▶ _RECORDS FOR THE EXERCISE_:
****************************************

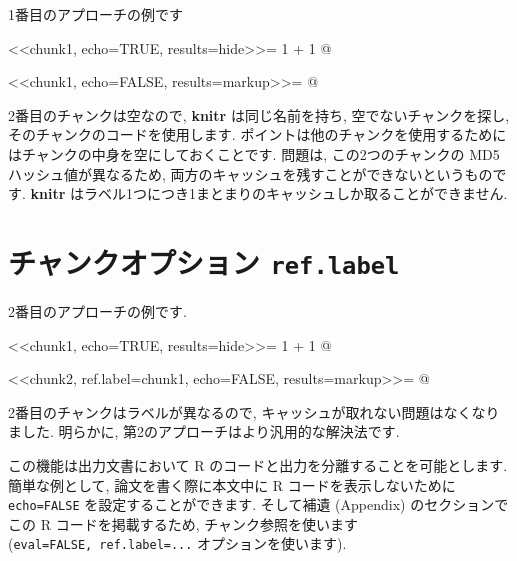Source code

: \documentclass[
  xelatex,ja=standard,jafont=noto]{bxjsreport}
\newenvironment{Shaded}{\begin{snugshade}}{\end{snugshade}}
\newcommand{\NormalTok}[1]{#1}
\begin{document}
1番目のアプローチの例です

\begin{Shaded}
\begin{Highlighting}[]
\NormalTok{\textless{}\textless{}chunk1, echo=TRUE, results=\textquotesingle{}hide\textquotesingle{}\textgreater{}\textgreater{}=}
\NormalTok{1 + 1}
\NormalTok{@}

\NormalTok{\textless{}\textless{}chunk1, echo=FALSE, results=\textquotesingle{}markup\textquotesingle{}\textgreater{}\textgreater{}=}
\NormalTok{@}
\end{Highlighting}
\end{Shaded}

2番目のチャンクは空なので, \textbf{knitr} は同じ名前を持ち,
空でないチャンクを探し, そのチャンクのコードを使用します.
ポイントは他のチャンクを使用するためにはチャンクの中身を空にしておくことです.
問題は, この2つのチャンクの MD5 ハッシュ値が異なるため,
両方のキャッシュを残すことができないというものです. \textbf{knitr}
はラベル1つにつき1まとまりのキャッシュしか取ることができません.

\hypertarget{ux30c1ux30e3ux30f3ux30afux30aaux30d7ux30b7ux30e7ux30f3-ref.label}{%
\section*{\texorpdfstring{チャンクオプション
\texttt{ref.label}}{チャンクオプション ref.label}}\label{ux30c1ux30e3ux30f3ux30afux30aaux30d7ux30b7ux30e7ux30f3-ref.label}}

2番目のアプローチの例です.

\begin{Shaded}
\begin{Highlighting}[]
\NormalTok{\textless{}\textless{}chunk1, echo=TRUE, results=\textquotesingle{}hide\textquotesingle{}\textgreater{}\textgreater{}=}
\NormalTok{1 + 1}
\NormalTok{@}

\NormalTok{\textless{}\textless{}chunk2, ref.label=\textquotesingle{}chunk1\textquotesingle{}, echo=FALSE, results=\textquotesingle{}markup\textquotesingle{}\textgreater{}\textgreater{}=}
\NormalTok{@}
\end{Highlighting}
\end{Shaded}

2番目のチャンクはラベルが異なるので,
キャッシュが取れない問題はなくなりました. 明らかに,
第2のアプローチはより汎用的な解決法です.

この機能は出力文書において R のコードと出力を分離することを可能とします.
簡単な例として, 論文を書く際に本文中に R コードを表示しないために
\texttt{echo=FALSE} を設定することができます. そして補遺 (Appendix)
のセクションでこの R コードを掲載するため, チャンク参照を使います
(\texttt{eval=FALSE,\ ref.label=...} オプションを使います).
\end{document}
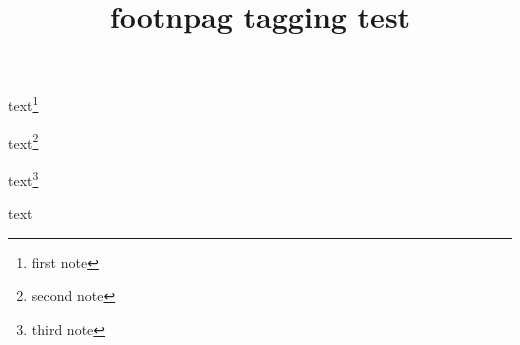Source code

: \documentclass{article}
\title{footnpag tagging test}
\begin{document}
text\footnote{first note}

text\footnote{second note}

\newpage

text\footnote{third note}

text\footnotemark

\end{document}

****************************************

▶ _TASK DETAILS_: None of the pictures should appear; copy the rest of the material above exactly.

▶ _WRITTEN RESPONSE_:
Source code

: \documentclass[
  xelatex,ja=standard,jafont=noto]{bxjsreport}
\newenvironment{Shaded}{\begin{snugshade}}{\end{snugshade}}
\newcommand{\NormalTok}[1]{#1}
\begin{document}
1番目のアプローチの例です

\begin{Shaded}
\begin{Highlighting}[]
\NormalTok{\textless{}\textless{}chunk1, echo=TRUE, results=\textquotesingle{}hide\textquotesingle{}\textgreater{}\textgreater{}=}
\NormalTok{1 + 1}
\NormalTok{@}

\NormalTok{\textless{}\textless{}chunk1, echo=FALSE, results=\textquotesingle{}markup\textquotesingle{}\textgreater{}\textgreater{}=}
\NormalTok{@}
\end{Highlighting}
\end{Shaded}

2番目のチャンクは空なので, \textbf{knitr} は同じ名前を持ち,
空でないチャンクを探し, そのチャンクのコードを使用します.
ポイントは他のチャンクを使用するためにはチャンクの中身を空にしておくことです.
問題は, この2つのチャンクの MD5 ハッシュ値が異なるため,
両方のキャッシュを残すことができないというものです. \textbf{knitr}
はラベル1つにつき1まとまりのキャッシュしか取ることができません.

\hypertarget{ux30c1ux30e3ux30f3ux30afux30aaux30d7ux30b7ux30e7ux30f3-ref.label}{%
\section*{\texorpdfstring{チャンクオプション
\texttt{ref.label}}{チャンクオプション ref.label}}\label{ux30c1ux30e3ux30f3ux30afux30aaux30d7ux30b7ux30e7ux30f3-ref.label}}

2番目のアプローチの例です.

\begin{Shaded}
\begin{Highlighting}[]
\NormalTok{\textless{}\textless{}chunk1, echo=TRUE, results=\textquotesingle{}hide\textquotesingle{}\textgreater{}\textgreater{}=}
\NormalTok{1 + 1}
\NormalTok{@}

\NormalTok{\textless{}\textless{}chunk2, ref.label=\textquotesingle{}chunk1\textquotesingle{}, echo=FALSE, results=\textquotesingle{}markup\textquotesingle{}\textgreater{}\textgreater{}=}
\NormalTok{@}
\end{Highlighting}
\end{Shaded}

2番目のチャンクはラベルが異なるので,
キャッシュが取れない問題はなくなりました. 明らかに,
第2のアプローチはより汎用的な解決法です.

この機能は出力文書において R のコードと出力を分離することを可能とします.
簡単な例として, 論文を書く際に本文中に R コードを表示しないために
\texttt{echo=FALSE} を設定することができます. そして補遺 (Appendix)
のセクションでこの R コードを掲載するため, チャンク参照を使います
(\texttt{eval=FALSE,\ ref.label=...} オプションを使います).
\end{document}
Source code

: \documentclass{article}
\title{footnpag tagging test}
\begin{document}
text\footnote{first note}

text\footnote{second note}

\newpage

text\footnote{third note}

text\footnotemark

\end{document}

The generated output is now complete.